Description Larry O'Leary 2013-05-03 22:11:25 UTC

Description of problem:
When there are thousands of alerts, the JBoss ON UI will fail to display the recent alerts portlet on the dashboard, resource/group summary page, and resource/group alerts history page due to a timeout error/warning:

    Message: Failed to fetch alerts data. This occurred because the server is taking a long time to complete this request. Please be aware that the server may still be processing your request and it may complete shortly. You can check the server logs to see if any abnormal errors occurred.
    Severity: Warning
	
    Time: Thursday, May 2, 2013 2:02:05 PM UTC+1
    Detail:	com.google.gwt.http.client.RequestTimeoutException:A request timeout has expired after 30000 ms
    --- STACK TRACE FOLLOWS ---
    A request timeout has expired after 30000 ms
       at Unknown.java_lang_Exception_Exception__Ljava_lang_String_2V(Unknown Source)
       at Unknown.com_google_gwt_http_client_RequestTimeoutException_RequestTimeoutException__Lcom_google_gwt_http_client_Request_2IV(Unknown Source)
       at Unknown.com_google_gwt_http_client_Request_$fireOnTimeout__Lcom_google_gwt_http_client_Request_2Lcom_google_gwt_http_client_RequestCallback_2V(Unknown Source)
       at Unknown.com_google_gwt_http_client_Request$3_run__V(Unknown Source)
       at Unknown.com_google_gwt_user_client_Timer_fire__V(Unknown Source)
       at Unknown.anonymous(Unknown Source)
       at Unknown.com_google_gwt_core_client_impl_Impl_apply__Ljava_lang_Object_2Ljava_lang_Object_2Ljava_lang_Object_2Ljava_lang_Object_2(Unknown Source)
       at Unknown.com_google_gwt_core_client_impl_Impl_entry0__Ljava_lang_Object_2Ljava_lang_Object_2Ljava_lang_Object_2Ljava_lang_Object_2(Unknown Source)
       at Unknown.anonymous(Unknown Source)
       at Unknown.anonymous(Unknown Source)
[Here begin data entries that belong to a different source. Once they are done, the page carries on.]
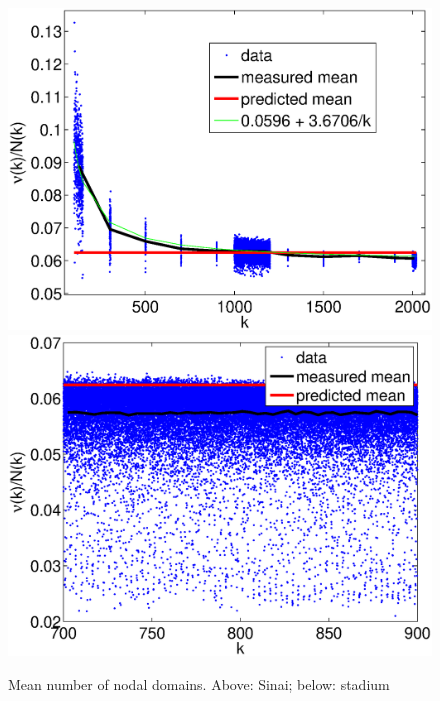 \documentclass{report}
\begin{document}
\begin{figure}
  \begin{center}
    \includegraphics[width=\textwidth]{figs/results/qugrs_all_mean.eps}
    \includegraphics[width=\textwidth]{figs/results/qust_700_to_900_mean.eps}
    \caption{Mean number of nodal domains. Above: Sinai; below: stadium}
    \label{fig:mean}
  \end{center}
\end{figure}
\end{document}
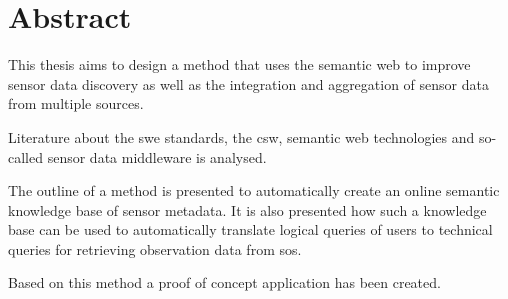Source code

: 
\chapter*{Abstract}


This thesis aims to design a method that uses the semantic web to improve sensor data discovery as well as the integration and aggregation of sensor data from multiple sources.

Literature about the \acf{swe} standards, the \acf{csw}, semantic web technologies and so-called sensor data middleware is analysed. 

The outline of a method is presented to automatically create an online semantic knowledge base of sensor metadata. It is also presented how such a knowledge base can be used to automatically translate logical queries of users to technical queries for retrieving observation data from \acf{sos}.  

Based on this method a proof of concept application has been created.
The issue becomes much worse if the user navigates away from a page that contains a recent alert or alert history view to another page that contains the same or similar recent alert or alert history view. 

The overall impact:
 - User is not able to view alert history or recent alert portlets
 - JON server puts massive load on CPU (complete saturation of 3 or more cores)
 - JON server becomes unresponsive
 - JON server stops responding altogether


Version-Release number of selected component (if applicable):
4.4.0.JON312GA

How reproducible:
Almost always

Steps to Reproduce:
1.  Configure JBoss ON server with 2GB max heap.
2.  Start JBoss ON system.
3.  Import RHQ Agent resource into inventory.
4.  Create an alert definition that will get fired off 200,000 times. To make this testable without waiting for 200,000 alert conditions to occur, the following can be done to simulate 200,000 alerts:

    The following Linux shell command will produce two SQL files. One named alertDef.sql which contains the alert definition for the platform resource (id 10001) and alerts.sql which will contain <_numOfAlerts> alerts based on the alertDef. 

        _resourceId=10001
        _alertTime=1367417645665
        _alertCondTime=1367417655665
        _alertId=10001
        _numOfAlerts=200000

        echo "INSERT INTO rhq_alert_definition VALUES (10001, 'Alert Def 01', 1367353530092, 1367353530092, 0, NULL, NULL, 'MEDIUM', NULL, ${_resourceId}, NULL, true, 0, 0, false, false, false, false, false, 0, 0, NULL, 0, NULL);" >alertDef.sql
        echo "INSERT INTO rhq_alert_condition VALUES (10001, 'CONTROL', NULL, 'viewProcessList', NULL, NULL, 'SUCCESS', 10001, NULL);" >>alertDef.sql

        echo "COPY rhq_alert (id, alert_definition_id, ctime, recovery_id, will_recover, ack_time, ack_subject) FROM stdin;" >alertsTmp.sql
        echo "COPY rhq_alert_condition_log (id, ctime, alert_id, condition_id, value) FROM stdin;" >alert_conditionsTmp.sql

        for (( i=1; i<=_numOfAlerts; i++ )); do
            echo "${_alertId}"$'\t'"10001"$'\t'"${_alertTime}"$'\t'"0"$'\t'"f"$'\t'"-1"$'\t'"\N" >>alertsTmp.sql
            echo "${_alertId}"$'\t'"${_alertCondTime}"$'\t'"${_alertId}"$'\t'"10001"$'\t'"Success" >>alert_conditionsTmp.sql
            (( _alertTime += 1000 ))
            (( _alertCondTime += 1000 ))
            (( _alertId++ ))
        done
        echo "\." >>alertsTmp.sql
        echo "" >>alertsTmp.sql
        echo "\." >>alert_conditionsTmp.sql
        echo "" >>alert_conditionsTmp.sql

        cat alertsTmp.sql alert_conditionsTmp.sql >alerts.sql
        rm alertsTmp.sql alert_conditionsTmp.sql


    The two files can be imported using psql:
        psql -d rhq -f alertDef.sql
        psql -d rhq -f alerts.sql 

5.  Login to the JBoss ON UI. Presumably the dashboard should appear and the default dashboard contains the recent alerts portlet.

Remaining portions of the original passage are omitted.